**What is being asked:** Pictures excluded, please transcribe exactly the lines from the one with "## tags.csv" through the end of the records below, and nothing more.
*** Input for this task Section Begins ***
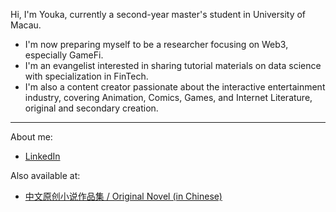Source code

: Hi, I'm Youka, currently a second-year master's student in University of Macau.
- I'm now preparing myself to be a researcher focusing on Web3, especially GameFi. 
- I'm an evangelist interested in sharing tutorial materials on data science with specialization in FinTech.
- I'm also a content creator passionate about the interactive entertainment industry, covering Animation, Comics, Games, and Internet Literature, original and secondary creation.
---

About me:

* [LinkedIn](https://www.linkedin.com/in/jae-youka/)

Also available at:

* [中文原创小说作品集 / Original Novel (in Chinese)](https://sosadfun.link/users/477250)





<!--
**0xyk/0xyk** is a ✨ _special_ ✨ repository because its `README.md` (this file) appears on your GitHub profile.

Here are some ideas to get you started:

- 🔭 I’m currently working on ...
- 🌱 I’m currently learning ...
- 👯 I’m looking to collaborate on ...
- 🤔 I’m looking for help with ...
- 💬 Ask me about ...
- 📫 How to reach me: ...
- 😄 Pronouns: ...
- ⚡ Fun fact: ...
-->
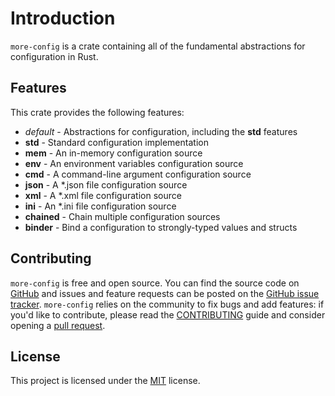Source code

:# Introduction

`more-config` is a crate containing all of the fundamental abstractions for configuration in Rust.

## Features

This crate provides the following features:

- _default_ - Abstractions for configuration, including the **std** features
- **std** - Standard configuration implementation
- **mem** - An in-memory configuration source
- **env** - An environment variables configuration source
- **cmd** - A command-line argument configuration source
- **json** - A \*.json file configuration source
- **xml** - A \*.xml file configuration source
- **ini** - An \*.ini file configuration source
- **chained** - Chain multiple configuration sources
- **binder** - Bind a configuration to strongly-typed values and structs

## Contributing

`more-config` is free and open source. You can find the source code on [GitHub](https://github.com/commonsensesoftware/more-rs-config)
and issues and feature requests can be posted on the [GitHub issue tracker](https://github.com/commonsensesoftware/more-rs-config/issues).
`more-config` relies on the community to fix bugs and add features: if you'd like to contribute, please read the
[CONTRIBUTING](https://github.com/commonsensesoftware/more-rs-config/blob/main/CONTRIBUTING.md) guide and consider opening
a [pull request](https://github.com/commonsensesoftware/more-rs-config/pulls).

## License

This project is licensed under the [MIT](https://github.com/commonsensesoftware/more-rs-config/blob/main/LICENSE) license.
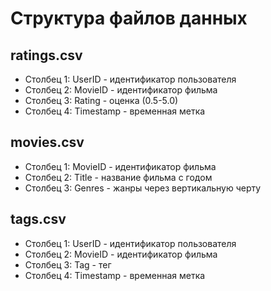 # Структура файлов данных

## ratings.csv
- Столбец 1: UserID - идентификатор пользователя
- Столбец 2: MovieID - идентификатор фильма  
- Столбец 3: Rating - оценка (0.5-5.0)
- Столбец 4: Timestamp - временная метка

## movies.csv
- Столбец 1: MovieID - идентификатор фильма
- Столбец 2: Title - название фильма с годом
- Столбец 3: Genres - жанры через вертикальную черту

## tags.csv
- Столбец 1: UserID - идентификатор пользователя
- Столбец 2: MovieID - идентификатор фильма
- Столбец 3: Tag - тег
- Столбец 4: Timestamp - временная метка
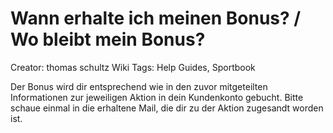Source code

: # Wann erhalte ich meinen Bonus? / Wo bleibt mein Bonus?

Creator: thomas schultz
Wiki Tags: Help Guides, Sportbook

Der Bonus wird dir entsprechend wie in den zuvor mitgeteilten Informationen zur jeweiligen Aktion in dein Kundenkonto gebucht. Bitte schaue einmal in die erhaltene Mail, die dir zu der Aktion zugesandt worden ist.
*** Input for this task Section Ends ***
**Written answer:**
## tags.csv
- Столбец 1: UserID - идентификатор пользователя
- Столбец 2: MovieID - идентификатор фильма
- Столбец 3: Tag - тег
- Столбец 4: Timestamp - временная метка
Source code

: # Wann erhalte ich meinen Bonus? / Wo bleibt mein Bonus?

Creator: thomas schultz
Wiki Tags: Help Guides, Sportbook

Der Bonus wird dir entsprechend wie in den zuvor mitgeteilten Informationen zur jeweiligen Aktion in dein Kundenkonto gebucht. Bitte schaue einmal in die erhaltene Mail, die dir zu der Aktion zugesandt worden ist.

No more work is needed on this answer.